While developing nations China, Brazil and India grow at break-neck pace with their burgeoning industry and farming, industrialized countries want them to clean up the dirty practices that have made them some of the world's biggest polluters.
China is the second producer of greenhouse gases, behind the United States, thanks to an industrial boom based on coal-burning energy. Brazil is estimated to be ranked sixth because of the carbon dioxide produced by the burning of the Amazon forest to clear land for soy, and India, also reliant on coal, is the fifth-largest source of the heat-trapping gases.
At the December 6-17 UN conference on climate change in Buenos Aires, negotiators and activists aim to get developing countries on board for the next stage of reducing emissions after the Kyoto protocol concludes in 2012.
Developing countries were excluded from the 1997 Kyoto agreement because they argued that curbs on emissions would thwart much needed growth for their large, poor populations. Their exclusion was one of the reasons the United States declined to sign Kyoto.
But between 1990 and 2000, energy-related carbon dioxide emissions grew by 69 percent in India, 57 percent in Brazil and 33 percent in China.
"If India, China and Brazil replicate our pattern of fossil-intensive development, the game is over," said Alden Meyer, director of the U.S.-based Union of Concerned Scientists.
Steve Sawyer, climate and energy specialist for Greenpeace says these countries need to "decarbonize" their economies and move toward cleaner energy and more efficient manufacturing. "This will be one of the key features of a post-2012 regime," Sawyer said.
China and Brazil took a step forward at the conference by jointly presenting their inventories on greenhouse gas emissions.
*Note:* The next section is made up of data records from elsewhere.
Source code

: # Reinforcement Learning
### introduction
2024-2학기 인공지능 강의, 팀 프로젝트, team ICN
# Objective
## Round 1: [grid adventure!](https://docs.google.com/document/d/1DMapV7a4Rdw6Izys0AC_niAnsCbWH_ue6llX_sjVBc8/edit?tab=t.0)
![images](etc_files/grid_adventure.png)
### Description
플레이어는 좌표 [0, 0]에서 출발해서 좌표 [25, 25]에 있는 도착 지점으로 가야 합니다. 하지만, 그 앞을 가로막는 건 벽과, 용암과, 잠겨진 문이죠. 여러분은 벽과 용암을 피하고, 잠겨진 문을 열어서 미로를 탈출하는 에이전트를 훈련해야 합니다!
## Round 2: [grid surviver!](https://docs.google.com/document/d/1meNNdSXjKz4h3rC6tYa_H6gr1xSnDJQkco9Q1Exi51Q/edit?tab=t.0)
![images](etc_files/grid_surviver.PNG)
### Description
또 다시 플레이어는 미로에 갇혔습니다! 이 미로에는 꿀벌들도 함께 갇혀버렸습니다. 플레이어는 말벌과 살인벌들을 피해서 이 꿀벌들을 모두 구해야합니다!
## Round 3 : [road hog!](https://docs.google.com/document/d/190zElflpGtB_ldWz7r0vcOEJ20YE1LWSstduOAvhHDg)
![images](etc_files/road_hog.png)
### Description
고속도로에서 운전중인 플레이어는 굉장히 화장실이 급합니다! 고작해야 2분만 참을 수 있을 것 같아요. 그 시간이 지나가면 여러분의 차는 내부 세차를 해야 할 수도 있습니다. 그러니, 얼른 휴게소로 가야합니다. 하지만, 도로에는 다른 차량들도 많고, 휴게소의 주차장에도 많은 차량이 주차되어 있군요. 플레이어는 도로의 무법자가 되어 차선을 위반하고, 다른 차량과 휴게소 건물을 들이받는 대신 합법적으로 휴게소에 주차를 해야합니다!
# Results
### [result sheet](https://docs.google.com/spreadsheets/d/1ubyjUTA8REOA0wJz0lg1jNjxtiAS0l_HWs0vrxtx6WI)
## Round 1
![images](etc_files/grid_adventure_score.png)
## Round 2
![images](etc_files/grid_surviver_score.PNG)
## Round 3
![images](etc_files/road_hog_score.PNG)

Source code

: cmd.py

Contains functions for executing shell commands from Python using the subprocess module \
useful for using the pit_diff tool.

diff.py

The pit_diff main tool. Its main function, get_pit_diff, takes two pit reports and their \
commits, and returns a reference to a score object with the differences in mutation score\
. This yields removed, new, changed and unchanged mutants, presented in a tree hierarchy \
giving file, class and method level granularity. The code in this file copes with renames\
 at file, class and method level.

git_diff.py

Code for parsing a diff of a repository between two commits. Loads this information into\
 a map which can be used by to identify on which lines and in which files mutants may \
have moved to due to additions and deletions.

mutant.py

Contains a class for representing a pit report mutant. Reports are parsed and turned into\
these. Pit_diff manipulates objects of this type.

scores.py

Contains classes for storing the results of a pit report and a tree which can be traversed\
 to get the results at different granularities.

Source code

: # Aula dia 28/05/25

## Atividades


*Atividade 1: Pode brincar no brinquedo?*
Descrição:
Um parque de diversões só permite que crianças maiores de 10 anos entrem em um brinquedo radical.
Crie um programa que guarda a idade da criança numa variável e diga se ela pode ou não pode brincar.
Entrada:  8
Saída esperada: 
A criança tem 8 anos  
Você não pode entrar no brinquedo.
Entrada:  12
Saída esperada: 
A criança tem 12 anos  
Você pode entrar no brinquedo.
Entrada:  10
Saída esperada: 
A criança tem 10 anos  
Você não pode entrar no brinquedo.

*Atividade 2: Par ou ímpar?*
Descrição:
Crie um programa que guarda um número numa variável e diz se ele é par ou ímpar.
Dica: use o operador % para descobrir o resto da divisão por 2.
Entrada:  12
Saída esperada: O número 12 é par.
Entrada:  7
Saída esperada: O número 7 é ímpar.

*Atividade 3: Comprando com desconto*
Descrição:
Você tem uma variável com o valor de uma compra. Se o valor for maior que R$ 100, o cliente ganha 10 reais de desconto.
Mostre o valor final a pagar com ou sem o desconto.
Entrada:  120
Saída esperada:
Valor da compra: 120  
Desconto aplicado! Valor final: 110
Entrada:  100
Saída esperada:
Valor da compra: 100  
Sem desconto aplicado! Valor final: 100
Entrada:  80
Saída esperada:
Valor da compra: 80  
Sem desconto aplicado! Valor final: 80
India did the same six months ago.
At the presentation Friday, Joke Waller-Hunter, executive secretary of the UN body dealing with climate change, called China and Brazil "two strong pillars of our climate change process." But the developing nations are expected to stick together and put up a fight on any international initiative that might hit growth, their key to alleviating poverty.
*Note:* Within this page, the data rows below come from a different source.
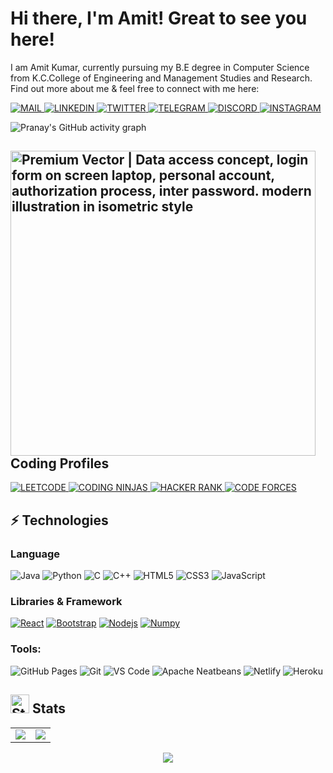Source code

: # Hi there, I'm Amit! Great to see you here! <img src="https://raw.githubusercontent.com/thepranaygupta/thepranaygupta/main/src/wave.gif" width="10px">
I am Amit Kumar, currently pursuing my B.E degree in Computer Science from K.C.College of Engineering and Management Studies and Research. Find out more about me & feel free to connect with me here:
<br>

<a href="https://mail.google.com/mail/u/1/?ogbl#inbox" target="_blank">
<img alt="MAIL" src="https://img.shields.io/badge/Gmail-D14836?style=flat-square&logo=gmail&logoColor=white" >
</a>

<a href="https://www.linkedin.com/in/amit-kumar-jagmohan-prasad-74a7b21b2/" target="_blank">
<img alt="LINKEDIN" src="https://img.shields.io/badge/LinkedIn-0077B5?style=flat-square&logo=linkedin&logoColor=white">
 </a>
 
 <a href="https://twitter.com/TheAmitKumar01" target="_blank">
<img alt="TWITTER" src="https://img.shields.io/badge/Twitter-1DA1F2?style=flat-square&logo=twitter&logoColor=white">
 </a>

<a href="https://t.me/FeeDBack03" target="_blank">
<img alt="TELEGRAM" src="https://img.shields.io/badge/Telegram-2CA5E0?style=flat-square&logo=telegram&logoColor=white">
 </a>
 
<a href="https://discordapp.com/users/FeeDBack#0991" target="_blank">
<img alt="DISCORD" src="https://img.shields.io/badge/Discord-5865F2?style=flat-square&logo=discord&logoColor=white">
</a>
    
<a href="https:///www.instagram.com/amit_0_3_" target="_blank">
<img alt="INSTAGRAM" src="https://img.shields.io/badge/Instagram-E4405F?style=flat-square&logo=instagram&logoColor=white">
 </a>
<!-- [![Hashnode Badge](https://img.shields.io/badge/-Hashnode-03a57a?style=flat-square&labelColor=000000&logo=Hashnode&link=https://thepranaygupta.hashnode.dev/)](https://thepranaygupta.hashnode.dev/) -->

<!-- [![Website Badge](https://img.shields.io/badge/-Portfolio-black?style=flat-square&logo=Wordpress&logoColor=white&link=https://thepranaygupta.github.io/)](https://thepranaygupta.github.io/) -->
<!-- [![Youtube Badge](https://img.shields.io/badge/-YouTube-darkred?style=flat-square&logo=youtube&logoColor=white&link=https://www.youtube.com/channel/channel_id)](https://www.youtube.com/channel/channel_id) -->
<br>

![Pranay's GitHub activity graph](https://activity-graph.herokuapp.com/graph?username=FEEDBACK03&theme=xcode)

## <img src="https://img.freepik.com/free-vector/data-access-concept-login-form-screen-laptop-personal-account-authorization-process-inter-password-modern-illustration-isometric-style_172533-175.jpg?size=626&amp;ext=jpg" jsaction="load:XAeZkd;" jsname="HiaYvf" class="n3VNCb" alt="Premium Vector | Data access concept, login form on screen laptop, personal  account, authorization process, inter password. modern illustration in  isometric style" data-noaft="1" style="width: 30x; height: 487.709px; margin: 0px;" height="30px" > Coding Profiles

<a href="https://leetcode.com/amitnirmala322/" target="_blank">
<img alt="LEETCODE" src="https://img.shields.io/badge/-LeetCode-FFA116?style=flat-square&logo=LeetCode&logoColor=black">
</a>

<a href="https://www.codingninjas.com/codestudio/profile/c861d85f-b613-41d6-8d95-bb8dc6b01307" target="_blank">
<img alt="CODING NINJAS" src="https://img.shields.io/badge/coding%20ninjas-DD6620?style=flat-square&logo=codingninjas&logoColor=white">
</a>

<a href="https://www.hackerrank.com/amitkumar6" target="_blank">
<img alt="HACKER RANK" src="https://img.shields.io/badge/-Hackerrank-2EC866?style=flat-square&logo=HackerRank&logoColor=white">
</a>

<a href="https://codeforces.com/profile/Feedback0301" target="_blank">
<img alt="CODE FORCES" src="https://img.shields.io/badge/Codeforces-445f9d?style=flat-square&logo=Codeforces&logoColor=white">
</a>

<br>


## ⚡ Technologies

### Language

![Java](https://img.shields.io/badge/-java-E34A86?style=flat-square&logo=java)
![Python](https://img.shields.io/badge/-Python-black?style=flat-square&logo=Python)
![C](https://img.shields.io/badge/-C-00599C?style=flat-square&logo=c)
![C++](https://img.shields.io/badge/-C++-00599C?style=flat-square&logo=cplusplus)
![HTML5](https://img.shields.io/badge/-HTML5-E34F26?style=flat-square&logo=html5&logoColor=white)
![CSS3](https://img.shields.io/badge/-CSS3-1572B6?style=flat-square&logo=css3)
![JavaScript](https://img.shields.io/badge/-JavaScript-black?style=flat-square&logo=javascript)

### Libraries & Framework

[![React](https://img.shields.io/badge/-React-black?style=flat-square&logo=react)](https://reactjs.org/)
[![Bootstrap](https://img.shields.io/badge/-Bootstrap-563D7C?style=flat-square&logo=bootstrap)](https://getbootstrap.com/)
[![Nodejs](https://img.shields.io/badge/-Nodejs-black?style=flat-square&logo=Node.js)](https://nodejs.org/)<!-- ![MongoDB](https://img.shields.io/badge/MongoDB-%234ea94b.svg?logo=mongodb&logoColor=white) -->
[![Numpy](https://img.shields.io/badge/Numpy%20-%23013243.svg?logo=numpy&style=flat-square&logoColor=white)](https://numpy.org/)

### Tools:

![GitHub Pages](https://img.shields.io/badge/GitHub%20Pages-%23327FC7.svg?logo=github&style=flat-square&logoColor=white)
![Git](https://img.shields.io/badge/-Git-black?style=flat-square&logo=git)
![VS Code](https://img.shields.io/badge/-VS%20Code-007ACC?style=flat-square&logo=visual-studio-code)
![Apache Neatbeans](https://img.shields.io/badge/apache%20netbeans-1B6AC6?style=flat-square&logo=apache%20netbeans%20IDE&logoColor=white)
![Netlify](https://img.shields.io/badge/-Netlify-%2300C7B7?style=flat-square&logo=netlify&logoColor=ffffff)
![Heroku](https://img.shields.io/badge/Heroku%20-%23430098.svg?style=flat-square&logo=heroku&logoColor=white)<!-- ![DigitalOcean](https://img.shields.io/badge/-Digital%20Ocean-darkblue?style=flat-square&logo=digitalocean) -->

<!-- ![Amazon AWS](https://img.shields.io/badge/Amazon%20AWS-232F3E?style=flat-square&logo=amazon-aws)
![Microsoft Azure](https://img.shields.io/badge/Microsoft%20Azure-232F7E?style=flat-square&logo=microsoft-azure)
![Google Cloud](https://img.shields.io/badge/Google%20Cloud-black?style=flat-square&logo=google-cloud)
![Docker](https://img.shields.io/badge/-Docker-black?style=flat-square&logo=docker) -->
<!-- ![Postman](https://img.shields.io/badge/Postman-FF6C37?logo=postman&logoColor=white) -->






## <img src="https://cdn-icons-png.flaticon.com/512/1011/1011579.png" jsaction="load:XAeZkd;" jsname="HiaYvf" class="n3VNCb" alt="Statistics - Free arrows icons" data-noaft="1" style="width: 30px; height: 30px; margin: 0px;"> Stats

<table>
<tr>
<td>
<img src="https://github-readme-stats.vercel.app/api?username=FEEDBACK03&include_all_commits=true&count_private=true&show_icons=true&line_height=20&theme=tokyonight"/>
<td><img src="https://github-readme-stats.vercel.app/api/top-langs?username=FEEDBACK03&show_icons=true&locale=en&layout=compact&theme=tokyonight" />
</td>
</tr>
</table>
<p align="center">
<img align="center" src="https://github-readme-streak-stats.herokuapp.com/?user=FEEDBACK03&theme=tokyonight" />
</p>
Brazil's science and technology minister, Eduardo Campos, said last week that the responsibility of slowing global warming "substantially" falls on rich countries.
Diplomats here debate how to give the developing countries incentives to participate in a post-Kyoto deal. Curbs on emissions, like the five percent cut required of Kyoto countries by 2012, would put them off, as would trade sanctions.
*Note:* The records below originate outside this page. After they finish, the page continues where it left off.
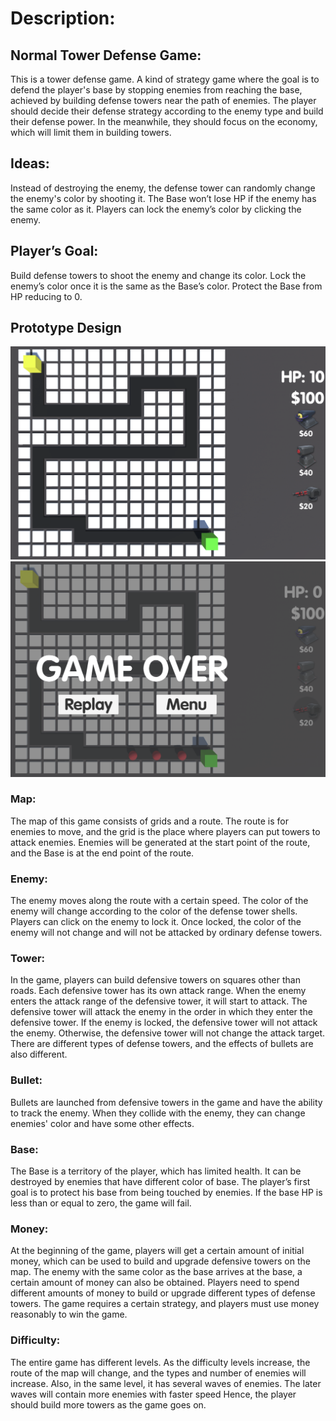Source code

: # Description: 

## Normal Tower Defense Game:
This is a tower defense game. A kind of strategy game where the goal is to defend the player's base by stopping enemies from reaching the base, achieved by building defense towers near the path of enemies. The player should decide their defense strategy according to the enemy type and build their defense power. In the meanwhile, they should focus on the economy, which will limit them in building towers.

## Ideas:
Instead of destroying the enemy, the defense tower can randomly change the enemy's color by shooting it. The Base won’t lose HP if the enemy has the same color as it. Players can lock the enemy’s color by clicking the enemy.


## Player’s Goal: 
Build defense towers to shoot the enemy and change its color. Lock the enemy’s color once it is the same as the Base’s color. Protect the Base from HP reducing to 0.

## Prototype Design
![Map](UI.png)
![Fail](Fail.png)
### Map:
The map of this game consists of grids and a route. The route is for enemies to move, and the grid is the place where players can put towers to attack enemies. Enemies will be generated at the start point of the route, and the Base is at the end point of the route. 

### Enemy:
The enemy moves along the route with a certain speed. The color of the enemy will change according to the color of the defense tower shells. Players can click on the enemy to lock it. Once locked, the color of the enemy will not change and will not be attacked by ordinary defense towers.

### Tower:
In the game, players can build defensive towers on squares other than roads. Each defensive tower has its own attack range. When the enemy enters the attack range of the defensive tower, it will start to attack. The defensive tower will attack the enemy in the order in which they enter the defensive tower. If the enemy is locked, the defensive tower will not attack the enemy. Otherwise, the defensive tower will not change the attack target. There are different types of defense towers, and the effects of bullets are also different.

### Bullet:
Bullets are launched from defensive towers in the game and have the ability to track the enemy. When they collide with the enemy, they can change enemies' color and have some other effects.

### Base:
The Base is a territory of the player, which has limited health. It can be destroyed by enemies that have different color of base. The player’s first goal is to protect his base from being touched by enemies. If the base HP is less than or equal to zero, the game will fail.

### Money:
At the beginning of the game, players will get a certain amount of initial money, which can be used to build and upgrade defensive towers on the map. The enemy with the same color as the base arrives at the base, a certain amount of money can also be obtained. Players need to spend different amounts of money to build or upgrade different types of defense towers. The game requires a certain strategy, and players must use money reasonably to win the game.

### Difficulty:
The entire game has different levels. As the difficulty levels increase, the route of the map will change, and the types and number of enemies will increase. Also, in the same level, it has several waves of enemies. The later waves will contain more  enemies with faster speed Hence, the player should build more towers as the game goes on. 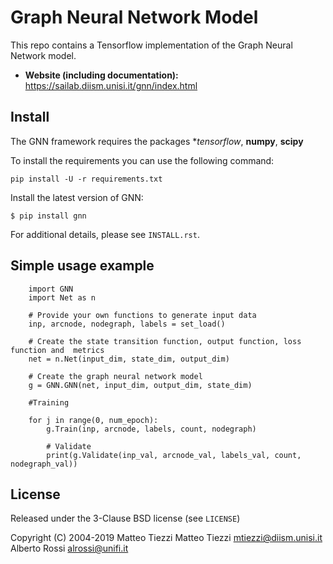 Graph Neural Network Model
========


This repo contains a Tensorflow implementation of the Graph Neural Network model.


- **Website (including documentation):** https://sailab.diism.unisi.it/gnn/index.html

Install
-------
The GNN framework requires the packages **tensorflow*, **numpy**, **scipy**


To install the requirements you can use the following command:

    pip install -U -r requirements.txt





Install the latest version of GNN:

    $ pip install gnn

For additional details, please see `INSTALL.rst`.

Simple usage example
--------------------



        import GNN
        import Net as n
        
        # Provide your own functions to generate input data
        inp, arcnode, nodegraph, labels = set_load()

        # Create the state transition function, output function, loss function and  metrics 
        net = n.Net(input_dim, state_dim, output_dim)

        # Create the graph neural network model
        g = GNN.GNN(net, input_dim, output_dim, state_dim)
        
        #Training
                
        for j in range(0, num_epoch):
            g.Train(inp, arcnode, labels, count, nodegraph)
            
            # Validate            
            print(g.Validate(inp_val, arcnode_val, labels_val, count, nodegraph_val))


License
-------

Released under the 3-Clause BSD license (see `LICENSE`)

Copyright (C) 2004-2019 Matteo Tiezzi
Matteo Tiezzi <mtiezzi@diism.unisi.it>
Alberto Rossi <alrossi@unifi.it>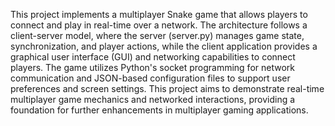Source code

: This project implements a multiplayer Snake game that allows players to connect and play in real-time over a network. The architecture follows a client-server model, where the server (server.py) manages game state, synchronization, and player actions, while the client application provides a graphical user interface (GUI) and networking capabilities to connect players. The game utilizes Python's socket programming for network communication and JSON-based configuration files to support user preferences and screen settings. This project aims to demonstrate real-time multiplayer game mechanics and networked interactions, providing a foundation for further enhancements in multiplayer gaming applications.
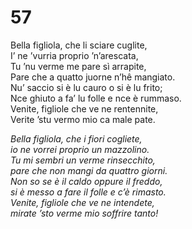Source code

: # 57
  
Bella figliola, che li sciare cuglite,  
I’ ne ’vurria proprio ’n’arescata,  
Tu ’nu verme me pare sì arrapite,  
Pare che a quatto juorne n’hê mangiato.  
Nu’ saccio si è lu cauro o si è lu frito;  
Nce ghiuto a fa’ lu folle e nce è rummaso.  
Venite, figliole che ve ne rentennite,  
Verite ’stu vermo mio ca male pate.  

*Bella figliola, che i fiori cogliete,  
io ne vorrei proprio un mazzolino.  
Tu mi sembri un verme rinsecchito,  
pare che non mangi da quattro giorni.  
Non so se è il caldo oppure il freddo,  
si è messo a fare il folle e c’è rimasto.  
Venite, figliole che ve ne intendete,  
mirate ’sto verme mio soffrire tanto!*


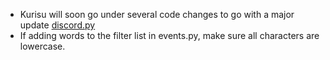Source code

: * Kurisu will soon go under several code changes to go with a major update [discord.py](https://github.com/Rapptz/discord.py)
* If adding words to the filter list in events.py, make sure all characters are lowercase.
Activists say the European Union, the leader in these climate change talks, holds the key to bringing them into the fold.
"The EU has to engage these countries and make it clear that they are not trying to impose measures that would hurt their economies," said Meyer.
Conference host country Argentina and the EU are pushing for an agreement specifically for developing countries ? a package of financial incentives and technology transfers to promote their adaptation to climate change.
That might be one of the few breakthroughs of this conference, marred by the United States' refusal to participate in the Kyoto protocol that goes into force in February or in any talks for after 2012.